I'd say "always align (wherever possible)", this way you are covered no matter what. Some platforms do not support unaligned access, others will have substantial performance degradation. If you go for aligned access you will have optimal performance in any case. There might be a small cost of memory on some platforms, but it is well worth it, because if you go SIMD that means you go for performance. I can think of no reason why one should implement unaligned code path. Maybe if you have to deal with some old design, which wasn't built with SIDM in mind, but I'd say the odds of that are slim to none.
I'd say the same applies to scalars as well, proper alignment is proper in any case, and saves you some trouble when achieving optimal performance...
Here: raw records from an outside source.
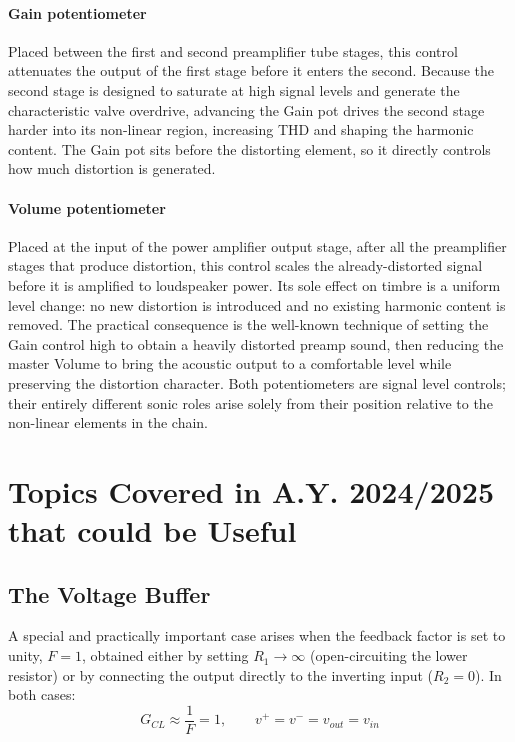 \paragraph{Gain potentiometer} Placed between the first and second preamplifier tube stages, this control attenuates the output of the first stage before it enters the second. Because the second stage is designed to saturate at high signal levels and generate the characteristic valve overdrive, advancing the Gain pot drives the second stage harder into its non-linear region, increasing THD and shaping the harmonic content. The Gain pot sits before the distorting element, so it directly controls how much distortion is generated.

\paragraph{Volume potentiometer} Placed at the input of the power amplifier output stage, after all the preamplifier stages that produce distortion, this control scales the already-distorted signal before it is amplified to loudspeaker power. Its sole effect on timbre is a uniform level change: no new distortion is introduced and no existing harmonic content is removed. The practical consequence is the well-known technique of setting the Gain control high to obtain a heavily distorted preamp sound, then reducing the master Volume to bring the acoustic output to a comfortable level while preserving the distortion character. Both potentiometers are signal level controls; their entirely different sonic roles arise solely from their position relative to the non-linear elements in the chain.

\section{Topics Covered in A.Y. 2024/2025 that could be Useful}

\subsection{The Voltage Buffer}

A special and practically important case arises when the feedback factor is set to unity, \( F = 1 \), obtained either by setting \( R_1 \to \infty \) (open-circuiting the lower resistor) or by connecting the output directly to the inverting input (\( R_2 = 0 \)). In both cases:
\[
G_{CL} \approx \frac{1}{F} = 1,
\qquad v^{+} = v^{-} = v_{out} = v_{in}
\]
As of why unaligned access might be slower or even unsupported - it is because of how hardware works. Say you have a 64bit integer, and a 64bit memory controller, if your integer is properly aligned, the memory controller can access it in a single swoop. But if it is offset, the memory controller will have to do 2 operations, plus the CPU may need to shift data around to compose it properly. And since that is suboptimal, some platforms don't even support it implicitly, as the means to enforce efficiency.